Читаем Jerry of the Islands / Джерри-островитянин. Книга для чтения на английском языке полностью

To return to his letter. In the course of the day’s work he casually and briefly mentioned a particular job he had just got off his hands. His absence in England had been the cause of delay. The job had been to make a punitive expedition to a neighbouring island, and, incidentally, to recover the heads of some mutual friends of ours – a white-trader, his white wife and children, and his white clerk. The expedition was successful, and Mr. Woodford concluded his account of the episode with a statement to the effect: “What especially struck me was the absence of pain and terror in their faces, which seemed to express, rather, serenity and repose” – this, mind you, of men and women of his own race whom he knew well and who had sat at dinner with him in his own house.

Other friends, with whom I have sat at dinner in the brave, rollicking days in the Solomons have since passed out – by the same way. My goodness! I sailed in the teak-built ketch, the Minota, on a blackbirding cruise to Malaita, and I took my wife along. The hatchet-marks were still raw on the door of our tiny stateroom advertising an event of a few months before. The event was the taking of Captain Mackenzie’s head, Captain Mackenzie, at that time, being master of the Minota. As we sailed in to Langa-Langa, the British cruiser, the Cambrian, steamed out from the shelling of a village.

It is not expedient to burden this preliminary to my story with further details, which I do make asseveration I possess a-plenty[4]. I hope I have given some assurance that the adventures of my dog hero in this novel are real adventures in a very real cannibal world. Bless you! – when I took my wife along on the cruise of the Minota, we found on board a nigger-chasing, adorable Irish terrier puppy, who was smooth-coated like Jerry, and whose name was Peggy. Had it not been for Peggy, this book would never have been written. She was the chattel of the Minota’s splendid skipper. So much did Mrs. London and I come to love her, that Mrs. London, after the wreck of the Minota, deliberately and shamelessly stole her from the Minota’s skipper. I do further admit that I did, deliberately and shamelessly, compound my wife’s felony. We loved Peggy so! Dear royal, glorious little dog, buried at sea off the east coast of Australia!

I must add that Peggy, like Jerry, was born at Meringe

Lagoon, on Meringe Plantation, which is of the Island of Ysabel, said Ysabel Island lying next north of Florida Island, where is the seat of government and where dwells the Resident Commissioner, Mr. C. M. Woodford. Still further and finally, I knew Peggy’s mother and father well, and have often known the warm surge in the heart of me at the sight of that faithful couple running side by side along the beach. Terrence was his real name. Her name was Biddy.

JACK LONDONWAIKIKI BEACH,HONOLULU, OAHU, T. H.June 5, 1915

Chapter I

Not until Mister Haggin abruptly picked him up under one arm and stepped into the sternsheets[5] of the waiting whaleboat, did Jerry dream that anything untoward was to happen to him. Mister Haggin was Jerry’s beloved master, and had been his beloved master for the six months of Jerry’s life. Jerry did not know Mister Haggin as “master,” for “master” had no place in Jerry’s vocabulary, Jerry being a smooth-coated, golden-sorrel Irish terrier[6].

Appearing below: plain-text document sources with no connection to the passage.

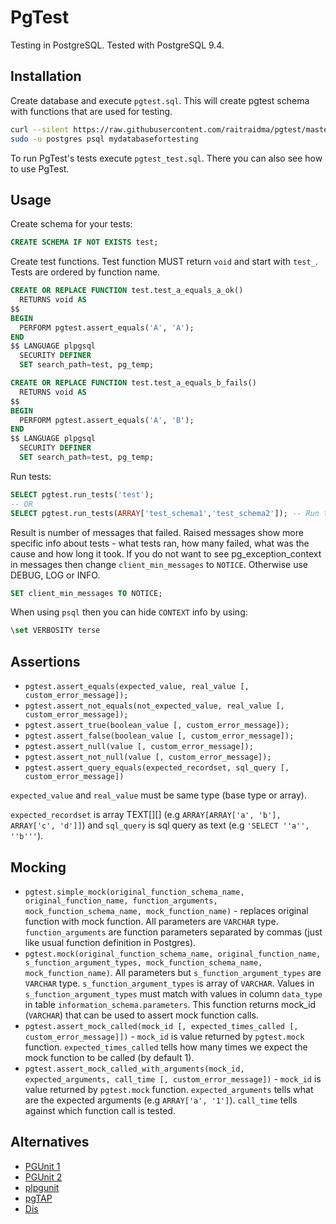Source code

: # PgTest
Testing in PostgreSQL. Tested with PostgreSQL 9.4.

## Installation
Create database and execute `pgtest.sql`. This will create pgtest schema with functions that are used for testing.

```bash
curl --silent https://raw.githubusercontent.com/raitraidma/pgtest/master/pgtest.sql |\
sudo -u postgres psql mydatabasefortesting
```

To run PgTest's tests execute `pgtest_test.sql`. There you can also see how to use PgTest.

## Usage
Create schema for your tests:
```sql
CREATE SCHEMA IF NOT EXISTS test;
```

Create test functions. Test function MUST return `void` and start with `test_`. Tests are ordered by function name.
```sql
CREATE OR REPLACE FUNCTION test.test_a_equals_a_ok()
  RETURNS void AS
$$
BEGIN
  PERFORM pgtest.assert_equals('A', 'A');
END
$$ LANGUAGE plpgsql
  SECURITY DEFINER
  SET search_path=test, pg_temp;
```
```sql
CREATE OR REPLACE FUNCTION test.test_a_equals_b_fails()
  RETURNS void AS
$$
BEGIN
  PERFORM pgtest.assert_equals('A', 'B');
END
$$ LANGUAGE plpgsql
  SECURITY DEFINER
  SET search_path=test, pg_temp;
```

Run tests:
```sql
SELECT pgtest.run_tests('test');
-- OR
SELECT pgtest.run_tests(ARRAY['test_schema1','test_schema2']); -- Run tests from multiple schemas.
```

Result is number of messages that failed. Raised messages show more specific info about tests - what tests ran, how many failed, what was the cause and how long it took.
If you do not want to see pg_exception_context in messages then change `client_min_messages` to `NOTICE`. Otherwise use DEBUG, LOG or INFO.
```sql
SET client_min_messages TO NOTICE;
```

When using `psql` then you can hide `CONTEXT` info by using:
```sql
\set VERBOSITY terse
```

## Assertions
* `pgtest.assert_equals(expected_value, real_value [, custom_error_message]);`
* `pgtest.assert_not_equals(not_expected_value, real_value [, custom_error_message]);`
* `pgtest.assert_true(boolean_value [, custom_error_message]);`
* `pgtest.assert_false(boolean_value [, custom_error_message]);`
* `pgtest.assert_null(value [, custom_error_message]);`
* `pgtest.assert_not_null(value [, custom_error_message]);`
* `pgtest.assert_query_equals(expected_recordset, sql_query [, custom_error_message])`

`expected_value` and `real_value` must be same type (base type or array).

`expected_recordset` is array TEXT[][] (e.g `ARRAY[ARRAY['a', 'b'], ARRAY['c', 'd']]`) and `sql_query` is sql query as text (e.g `'SELECT ''a'', ''b'''`).

## Mocking
* `pgtest.simple_mock(original_function_schema_name, original_function_name, function_arguments, mock_function_schema_name, mock_function_name)` - replaces original function with mock function. All parameters are `VARCHAR` type. `function_arguments` are function parameters separated by commas (just like usual function definition in Postgres).
* `pgtest.mock(original_function_schema_name, original_function_name, s_function_argument_types, mock_function_schema_name, mock_function_name)`. All parameters but `s_function_argument_types` are `VARCHAR` type. `s_function_argument_types` is array of `VARCHAR`. Values in `s_function_argument_types` must match with values in column `data_type` in table `information_schema.parameters`. This function returns mock_id (`VARCHAR`) that can be used to assert mock function calls.
* `pgtest.assert_mock_called(mock_id [, expected_times_called [, custom_error_message]])` - `mock_id` is value returned by `pgtest.mock` function. `expected_times_called` tells how many times we expect the mock function to be called (by default 1).
* `pgtest.assert_mock_called_with_arguments(mock_id, expected_arguments, call_time [, custom_error_message])` - `mock_id` is value returned by `pgtest.mock` function. `expected_arguments` tells what are the expected arguments (e.g `ARRAY['a', '1']`). `call_time` tells against which function call is tested.

## Alternatives
* [PGUnit 1](http://en.dklab.ru/lib/dklab_pgunit/)
* [PGUnit 2](https://github.com/adrianandrei-ca/pgunit)
* [plpgunit](https://github.com/mixerp/plpgunit)
* [pgTAP](https://github.com/theory/pgtap)
* [Dis](https://github.com/Imperium/Dis)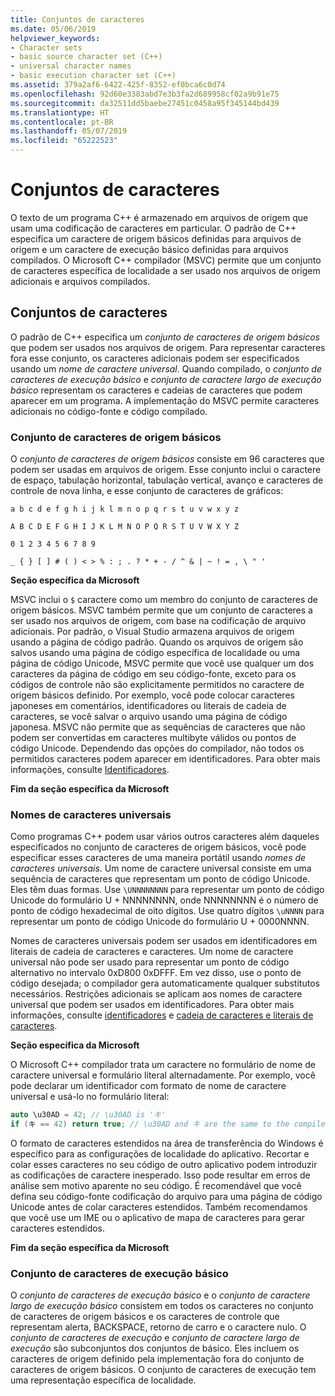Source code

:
 ```yaml
---
title: Conjuntos de caracteres
ms.date: 05/06/2019
helpviewer_keywords:
- Character sets
- basic source character set (C++)
- universal character names
- basic execution character set (C++)
ms.assetid: 379a2af6-6422-425f-8352-ef0bca6c0d74
ms.openlocfilehash: 92d60e3383abd7e3b3fa2d689958cf02a9b91e75
ms.sourcegitcommit: da32511dd5baebe27451c0458a95f345144bd439
ms.translationtype: HT
ms.contentlocale: pt-BR
ms.lasthandoff: 05/07/2019
ms.locfileid: "65222523"
---
```

# <a name="character-sets"></a>Conjuntos de caracteres

O texto de um programa C++ é armazenado em arquivos de origem que usam uma codificação de caracteres em particular. O padrão de C++ especifica um caractere de origem básicos definidas para arquivos de origem e um caractere de execução básico definidas para arquivos compilados. O Microsoft C++ compilador (MSVC) permite que um conjunto de caracteres específica de localidade a ser usado nos arquivos de origem adicionais e arquivos compilados.

## <a name="character-sets"></a>Conjuntos de caracteres

O padrão de C++ especifica um *conjunto de caracteres de origem básicos* que podem ser usados nos arquivos de origem. Para representar caracteres fora esse conjunto, os caracteres adicionais podem ser especificados usando um *nome de caractere universal*. Quando compilado, o *conjunto de caracteres de execução básico* e *conjunto de caractere largo de execução básico* representam os caracteres e cadeias de caracteres que podem aparecer em um programa. A implementação do MSVC permite caracteres adicionais no código-fonte e código compilado.

### <a name="basic-source-character-set"></a>Conjunto de caracteres de origem básicos

O *conjunto de caracteres de origem básicos* consiste em 96 caracteres que podem ser usadas em arquivos de origem. Esse conjunto inclui o caractere de espaço, tabulação horizontal, tabulação vertical, avanço e caracteres de controle de nova linha, e esse conjunto de caracteres de gráficos:

`a b c d e f g h i j k l m n o p q r s t u v w x y z`

`A B C D E F G H I J K L M N O P Q R S T U V W X Y Z`

`0 1 2 3 4 5 6 7 8 9`

`_ { } [ ] # ( ) < > % : ; . ? * + - / ^ & | ~ ! = , \ " '`

**Seção específica da Microsoft**

MSVC inclui o `$` caractere como um membro do conjunto de caracteres de origem básicos. MSVC também permite que um conjunto de caracteres a ser usado nos arquivos de origem, com base na codificação de arquivo adicionais. Por padrão, o Visual Studio armazena arquivos de origem usando a página de código padrão. Quando os arquivos de origem são salvos usando uma página de código específica de localidade ou uma página de código Unicode, MSVC permite que você use qualquer um dos caracteres da página de código em seu código-fonte, exceto para os códigos de controle não são explicitamente permitidos no caractere de origem básicos definido. Por exemplo, você pode colocar caracteres japoneses em comentários, identificadores ou literais de cadeia de caracteres, se você salvar o arquivo usando uma página de código japonesa. MSVC não permite que as sequências de caracteres que não podem ser convertidas em caracteres multibyte válidos ou pontos de código Unicode. Dependendo das opções do compilador, não todos os permitidos caracteres podem aparecer em identificadores. Para obter mais informações, consulte [Identificadores](../cpp/identifiers-cpp.md).

**Fim da seção específica da Microsoft**

### <a name="universal-character-names"></a>Nomes de caracteres universais

Como programas C++ podem usar vários outros caracteres além daqueles especificados no conjunto de caracteres de origem básicos, você pode especificar esses caracteres de uma maneira portátil usando *nomes de caracteres universais*. Um nome de caractere universal consiste em uma sequência de caracteres que representam um ponto de código Unicode.  Eles têm duas formas. Use `\UNNNNNNNN` para representar um ponto de código Unicode do formulário U + NNNNNNNN, onde NNNNNNNN é o número de ponto de código hexadecimal de oito dígitos. Use quatro dígitos `\uNNNN` para representar um ponto de código Unicode do formulário U + 0000NNNN.

Nomes de caracteres universais podem ser usados em identificadores em literais de cadeia de caracteres e caracteres. Um nome de caractere universal não pode ser usado para representar um ponto de código alternativo no intervalo 0xD800 0xDFFF. Em vez disso, use o ponto de código desejada; o compilador gera automaticamente qualquer substitutos necessários. Restrições adicionais se aplicam aos nomes de caractere universal que podem ser usados em identificadores. Para obter mais informações, consulte [identificadores](../cpp/identifiers-cpp.md) e [cadeia de caracteres e literais de caracteres](../cpp/string-and-character-literals-cpp.md).

**Seção específica da Microsoft**

O Microsoft C++ compilador trata um caractere no formulário de nome de caractere universal e formulário literal alternadamente. Por exemplo, você pode declarar um identificador com formato de nome de caractere universal e usá-lo no formulário literal:

```cpp
auto \u30AD = 42; // \u30AD is 'キ'
if (キ == 42) return true; // \u30AD and キ are the same to the compiler
```

O formato de caracteres estendidos na área de transferência do Windows é específico para as configurações de localidade do aplicativo. Recortar e colar esses caracteres no seu código de outro aplicativo podem introduzir as codificações de caractere inesperado. Isso pode resultar em erros de análise sem motivo aparente no seu código. É recomendável que você defina seu código-fonte codificação do arquivo para uma página de código Unicode antes de colar caracteres estendidos. Também recomendamos que você use um IME ou o aplicativo de mapa de caracteres para gerar caracteres estendidos.

**Fim da seção específica da Microsoft**

### <a name="basic-execution-character-set"></a>Conjunto de caracteres de execução básico

O *conjunto de caracteres de execução básico* e o *conjunto de caractere largo de execução básico* consistem em todos os caracteres no conjunto de caracteres de origem básicos e os caracteres de controle que representam alerta, BACKSPACE, retorno de carro e o caractere nulo. O *conjunto de caracteres de execução* e *conjunto de caractere largo de execução* são subconjuntos dos conjuntos de básico. Eles incluem os caracteres de origem definido pela implementação fora do conjunto de caracteres de origem básicos. O conjunto de caracteres de execução tem uma representação específica de localidade.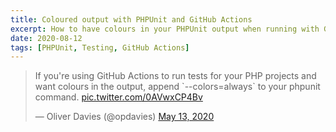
 ```yaml
---
title: Coloured output with PHPUnit and GitHub Actions
excerpt: How to have colours in your PHPUnit output when running with GitHub Actions.
date: 2020-08-12
tags: [PHPUnit, Testing, GitHub Actions]
---
```


<blockquote class="twitter-tweet"><p lang="en" dir="ltr">If you&#39;re using GitHub Actions to run tests for your PHP projects and want colours in the output, append `--colors=always` to your phpunit command. <a href="https://t.co/0AVwxCP4Bv">pic.twitter.com/0AVwxCP4Bv</a></p>&mdash; Oliver Davies (@opdavies) <a href="https://twitter.com/opdavies/status/1260608152225157121?ref_src=twsrc%5Etfw">May 13, 2020</a></blockquote>
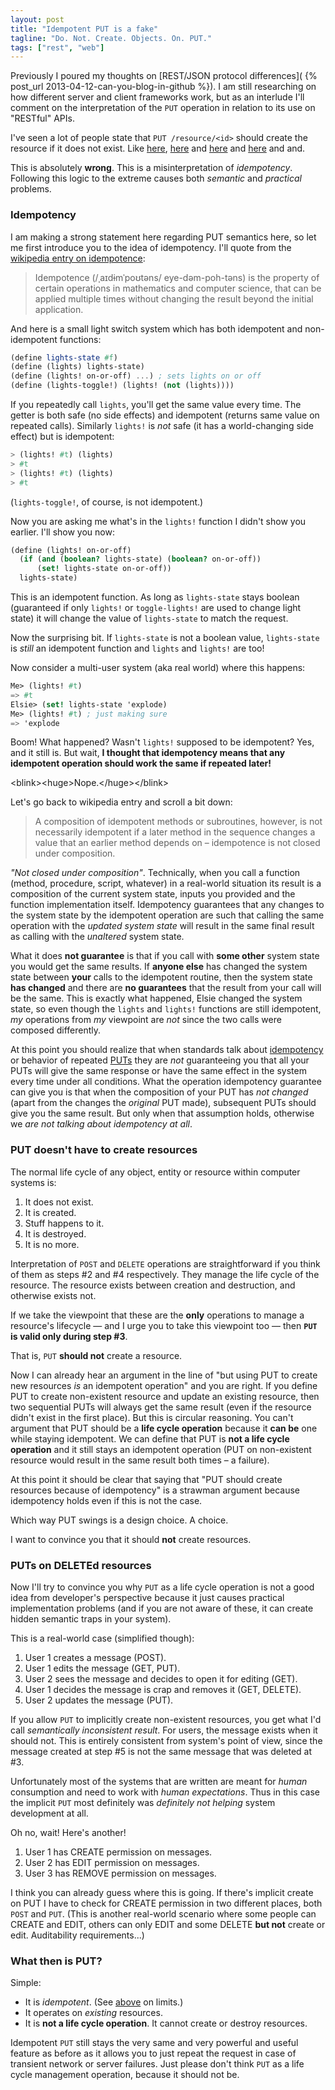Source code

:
 ```yaml
---
layout: post
title: "Idempotent PUT is a fake"
tagline: "Do. Not. Create. Objects. On. PUT."
tags: ["rest", "web"]
---
```


Previously I poured my thoughts on [REST/JSON protocol differences](
{% post_url 2013-04-12-can-you-blog-in-github %}). I am still researching
on how different server and client frameworks work, but as an
interlude I'll comment on the interpretation of the `PUT` operation in
relation to its use on "RESTful" APIs.


I've seen a lot of people state that `PUT /resource/<id>` should
create the resource if it does not exist. Like
[here](http://www.slideshare.net/stormpath/rest-jsonapis/23),
[here](http://stackoverflow.com/a/12957114/779129) and
[here](http://stackoverflow.com/a/630475/779129) and
[here](https://github.com/toastdriven/django-tastypie/blob/master/tastypie/resources.py#L1386)
and and.

This is absolutely **wrong**. This is a misinterpretation of
*idempotency*. Following this logic to the extreme causes both
*semantic* and *practical* problems.

### <a name="idempotency"></a>Idempotency

I am making a strong statement here regarding PUT semantics here, so
let me first introduce you to the idea of idempotency. I'll quote from
the [wikipedia entry on
idempotence](http://en.wikipedia.org/wiki/Idempotence):

> Idempotence (/ˌaɪdɨmˈpoʊtəns/ eye-dəm-poh-təns) is the property of
  certain operations in mathematics and computer science, that can be
  applied multiple times without changing the result beyond the
  initial application.

And here is a small light switch system which has both idempotent and
non-idempotent functions:

```scheme
(define lights-state #f)
(define (lights) lights-state)
(define (lights! on-or-off) ...) ; sets lights on or off
(define (lights-toggle!) (lights! (not (lights))))
```

If you repeatedly call `lights`, you'll get the same value every
time. The getter is both safe (no side effects) and idempotent
(returns same value on repeated calls). Similarly `lights!` is *not*
safe (it has a world-changing side effect) but is idempotent:

```scheme
> (lights! #t) (lights)
> #t
> (lights! #t) (lights)
> #t
```

(`lights-toggle!`, of course, is not idempotent.)

Now you are asking me what's in the `lights!` function I didn't show
you earlier. I'll show you now:

```scheme
(define (lights! on-or-off)
  (if (and (boolean? lights-state) (boolean? on-or-off))
      (set! lights-state on-or-off))
  lights-state)
```

This is an idempotent function. As long as `lights-state` stays
boolean (guaranteed if only `lights!` or `toggle-lights!` are used to
change light state) it will change the value of `lights-state` to
match the request.

Now the surprising bit. If `lights-state` is not a boolean value,
`lights-state` is *still* an idempotent function and `lights` and
`lights!` are too!

Now consider a multi-user system (aka real world) where this happens:

```scheme
Me> (lights! #t)
=> #t
Elsie> (set! lights-state 'explode)
Me> (lights! #t) ; just making sure
=> 'explode
```

Boom! What happened? Wasn't `lights!` supposed to be idempotent? Yes,
and it still is. But wait, **I thought that idempotency means that any
idempotent operation should work the same if repeated later!**

&lt;blink&gt;&lt;huge&gt;Nope.&lt;/huge&gt;&lt;/blink&gt;

Let's go back to wikipedia entry and scroll a bit down:

> A composition of idempotent methods or subroutines, however, is not
  necessarily idempotent if a later method in the sequence changes a
  value that an earlier method depends on – idempotence is not closed
  under composition.

*"Not closed under composition"*. Technically, when you call a
function (method, procedure, script, whatever) in a real-world
situation its result is a composition of the current system state,
inputs you provided and the function implementation
itself. Idempotency guarantees that any changes to the system state by
the idempotent operation are such that calling the same operation with
the *updated system state* will result in the same final result as
calling with the *unaltered* system state.

What it does **not guarantee** is that if you call with **some other**
system state you would get the same results. If **anyone else** has
changed the system state between **your** calls to the idempotent
routine, then the system state **has changed** and there are **no
guarantees** that the result from your call will be the same. This is
exactly what happened, Elsie changed the system state, so even though
the `lights` and `lights!` functions are still idempotent, *my*
operations from *my* viewpoint are *not* since the two calls were
composed differently.

At this point you should realize that when standards talk about
[idempotency](https://svn.tools.ietf.org/svn/wg/httpbis/draft-ietf-httpbis/25/p2-semantics.html#idempotent.methods)
or behavior of repeated
[PUTs](https://svn.tools.ietf.org/svn/wg/httpbis/draft-ietf-httpbis/25/p2-semantics.html#PUT)
they are *not* guaranteeing you that all your PUTs will give the same
response or have the same effect in the system every time under all
conditions. What the operation idempotency guarantee can give you is
that when the composition of your PUT has *not changed* (apart from
the changes the *original* PUT made), subsequent PUTs should give you
the same result. But only when that assumption holds, otherwise we
*are not talking about idempotency at all*.

### PUT doesn't have to create resources

The normal life cycle of any object, entity or resource within
computer systems is:

  1. It does not exist.
  2. It is created.
  3. Stuff happens to it.
  4. It is destroyed.
  5. It is no more.

Interpretation of `POST` and `DELETE` operations are straightforward
if you think of them as steps \#2 and \#4 respectively. They manage the
life cycle of the resource. The resource exists between creation and
destruction, and otherwise exists not.

If we take the viewpoint that these are the **only** operations to
manage a resource's lifecycle — and I urge you to take this viewpoint
too — then **`PUT` is valid only during step \#3**.

That is, `PUT` **should not** create a resource.

Now I can already hear an argument in the line of "but using PUT to
create new resources *is* an idempotent operation" and you are
right. If you define PUT to create non-existent resource and update an
existing resource, then two sequential PUTs will always get the same
result (even if the resource didn't exist in the first place). But
this is circular reasoning. You can't argument that PUT should be a
**life cycle operation** because it **can be** one while staying
idempotent. We can define that PUT is **not a life cycle operation**
and it still stays an idempotent operation (PUT on non-existent
resource would result in the same result both times – a failure).

At this point it should be clear that saying that "PUT should create
resources because of idempotency" is a strawman argument because
idempotency holds even if this is not the case.

Which way PUT swings is a design choice. A choice.

I want to convince you that it should **not** create resources.

### PUTs on DELETEd resources

Now I'll try to convince you why `PUT` as a life cycle operation is
not a good idea from developer's perspective because it just causes
practical implementation problems (and if you are not aware of these,
it can create hidden semantic traps in your system).

This is a real-world case (simplified though):

1. User 1 creates a message (POST).
2. User 1 edits the message (GET, PUT).
3. User 2 sees the message and decides to open it for editing (GET).
4. User 1 decides the message is crap and removes it (GET, DELETE).
5. User 2 updates the message (PUT).

If you allow `PUT` to implicitly create non-existent resources, you
get what I'd call *semantically inconsistent result*. For users, the
message exists when it should not. This is entirely consistent from
system's point of view, since the message created at step \#5 is not
the same message that was deleted at \#3.

Unfortunately most of the systems that are written are meant for
*human* consumption and need to work with *human expectations*. Thus
in this case the implicit `PUT` most definitely was *definitely not
helping* system development at all.

Oh no, wait! Here's another!

1. User 1 has CREATE permission on messages.
2. User 2 has EDIT permission on messages.
3. User 3 has REMOVE permission on messages.

I think you can already guess where this is going. If there's implicit
create on PUT I have to check for CREATE permission in two different
places, both `POST` and `PUT`. (This is another real-world scenario
where some people can CREATE and EDIT, others can only EDIT and some
DELETE **but not** create or edit. Auditability requirements...)

### What then is PUT?

Simple:

* It is *idempotent*. (See [above](#idempotency) on limits.)
* It operates on *existing* resources.
* It is **not a life cycle operation**. It cannot create or destroy
  resources.

Idempotent `PUT` still stays the very same and very powerful and
useful feature as before as it allows you to just repeat the request
in case of transient network or server failures. Just please don't
think `PUT` as a life cycle management operation, because it should
not be.
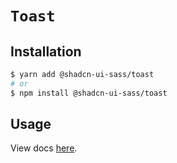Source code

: # `Toast`

## Installation

```sh
$ yarn add @shadcn-ui-sass/toast
# or
$ npm install @shadcn-ui-sass/toast
```

## Usage

View docs [here](https://shadcn-ui-sass.com/docs/components/toast).
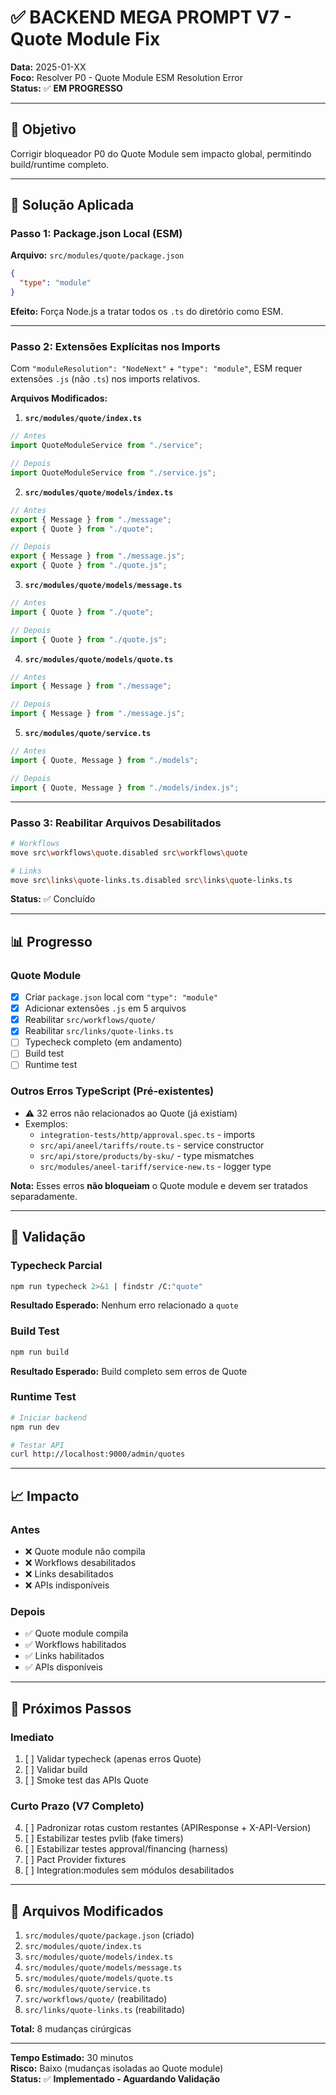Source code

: # ✅ BACKEND MEGA PROMPT V7 - Quote Module Fix

**Data:** 2025-01-XX  
**Foco:** Resolver P0 - Quote Module ESM Resolution Error  
**Status:** ✅ **EM PROGRESSO**

---

## 🎯 Objetivo

Corrigir bloqueador P0 do Quote Module sem impacto global, permitindo build/runtime completo.

---

## 🔧 Solução Aplicada

### Passo 1: Package.json Local (ESM)
**Arquivo:** `src/modules/quote/package.json`

```json
{
  "type": "module"
}
```

**Efeito:** Força Node.js a tratar todos os `.ts` do diretório como ESM.

---

### Passo 2: Extensões Explícitas nos Imports

Com `"moduleResolution": "NodeNext"` + `"type": "module"`, ESM requer extensões `.js` (não `.ts`) nos imports relativos.

**Arquivos Modificados:**

1. **`src/modules/quote/index.ts`**
```typescript
// Antes
import QuoteModuleService from "./service";

// Depois
import QuoteModuleService from "./service.js";
```

2. **`src/modules/quote/models/index.ts`**
```typescript
// Antes
export { Message } from "./message";
export { Quote } from "./quote";

// Depois
export { Message } from "./message.js";
export { Quote } from "./quote.js";
```

3. **`src/modules/quote/models/message.ts`**
```typescript
// Antes
import { Quote } from "./quote";

// Depois
import { Quote } from "./quote.js";
```

4. **`src/modules/quote/models/quote.ts`**
```typescript
// Antes
import { Message } from "./message";

// Depois
import { Message } from "./message.js";
```

5. **`src/modules/quote/service.ts`**
```typescript
// Antes
import { Quote, Message } from "./models";

// Depois
import { Quote, Message } from "./models/index.js";
```

---

### Passo 3: Reabilitar Arquivos Desabilitados

```bash
# Workflows
move src\workflows\quote.disabled src\workflows\quote

# Links
move src\links\quote-links.ts.disabled src\links\quote-links.ts
```

**Status:** ✅ Concluído

---

## 📊 Progresso

### Quote Module
- [x] Criar `package.json` local com `"type": "module"`
- [x] Adicionar extensões `.js` em 5 arquivos
- [x] Reabilitar `src/workflows/quote/`
- [x] Reabilitar `src/links/quote-links.ts`
- [ ] Typecheck completo (em andamento)
- [ ] Build test
- [ ] Runtime test

### Outros Erros TypeScript (Pré-existentes)
- ⚠️ 32 erros não relacionados ao Quote (já existiam)
- Exemplos:
  - `integration-tests/http/approval.spec.ts` - imports
  - `src/api/aneel/tariffs/route.ts` - service constructor
  - `src/api/store/products/by-sku/` - type mismatches
  - `src/modules/aneel-tariff/service-new.ts` - logger type

**Nota:** Esses erros **não bloqueiam** o Quote module e devem ser tratados separadamente.

---

## 🧪 Validação

### Typecheck Parcial
```bash
npm run typecheck 2>&1 | findstr /C:"quote"
```

**Resultado Esperado:** Nenhum erro relacionado a `quote`

### Build Test
```bash
npm run build
```

**Resultado Esperado:** Build completo sem erros de Quote

### Runtime Test
```bash
# Iniciar backend
npm run dev

# Testar API
curl http://localhost:9000/admin/quotes
```

---

## 📈 Impacto

### Antes
- ❌ Quote module não compila
- ❌ Workflows desabilitados
- ❌ Links desabilitados
- ❌ APIs indisponíveis

### Depois
- ✅ Quote module compila
- ✅ Workflows habilitados
- ✅ Links habilitados
- ✅ APIs disponíveis

---

## 🔄 Próximos Passos

### Imediato
1. [ ] Validar typecheck (apenas erros Quote)
2. [ ] Validar build
3. [ ] Smoke test das APIs Quote

### Curto Prazo (V7 Completo)
4. [ ] Padronizar rotas custom restantes (APIResponse + X-API-Version)
5. [ ] Estabilizar testes pvlib (fake timers)
6. [ ] Estabilizar testes approval/financing (harness)
7. [ ] Pact Provider fixtures
8. [ ] Integration:modules sem módulos desabilitados

---

## 📝 Arquivos Modificados

1. `src/modules/quote/package.json` (criado)
2. `src/modules/quote/index.ts`
3. `src/modules/quote/models/index.ts`
4. `src/modules/quote/models/message.ts`
5. `src/modules/quote/models/quote.ts`
6. `src/modules/quote/service.ts`
7. `src/workflows/quote/` (reabilitado)
8. `src/links/quote-links.ts` (reabilitado)

**Total:** 8 mudanças cirúrgicas

---

**Tempo Estimado:** 30 minutos  
**Risco:** Baixo (mudanças isoladas ao Quote module)  
**Status:** ✅ **Implementado - Aguardando Validação**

But in Jerry’s vocabulary, “Mister Haggin” possessed all the definiteness of sound and meaning that the word “master” possesses in the vocabularies of humans in relation to their dogs. “Mister Haggin” was the sound Jerry had always heard uttered by Bob, the clerk, and by Derby, the foreman on the plantation, when they addressed his master. Also, Jerry had always heard the rare visiting two-legged man-creatures such as came on the Arangi, address his master as Mister Haggin.

But dogs being dogs, in their dim, inarticulate, brilliant, and heroic-worshipping ways misappraising humans, dogs think of their masters, and love their masters, more than the facts warrant. “Master” means to them, as “Mister” Haggin meant to Jerry, a deal more, and a great deal more, than it means to humans. The human considers himself as “master” to his dog, but the dog considers his master “God.”

Now “God” was no word in Jerry’s vocabulary, despite the fact that he already possessed a definite and fairly large vocabulary. “Mister Haggin” was the sound that meant “God.” In Jerry’s heart and head, in the mysterious centre of all his activities that is called consciousness, the sound, “Mister Haggin,” occupied the same place that “God” occupies in human consciousness. By word and sound[7], to Jerry, “Mister Haggin” had the same connotation that “God” has to God-worshipping humans. In short, Mister Haggin was Jerry’s God.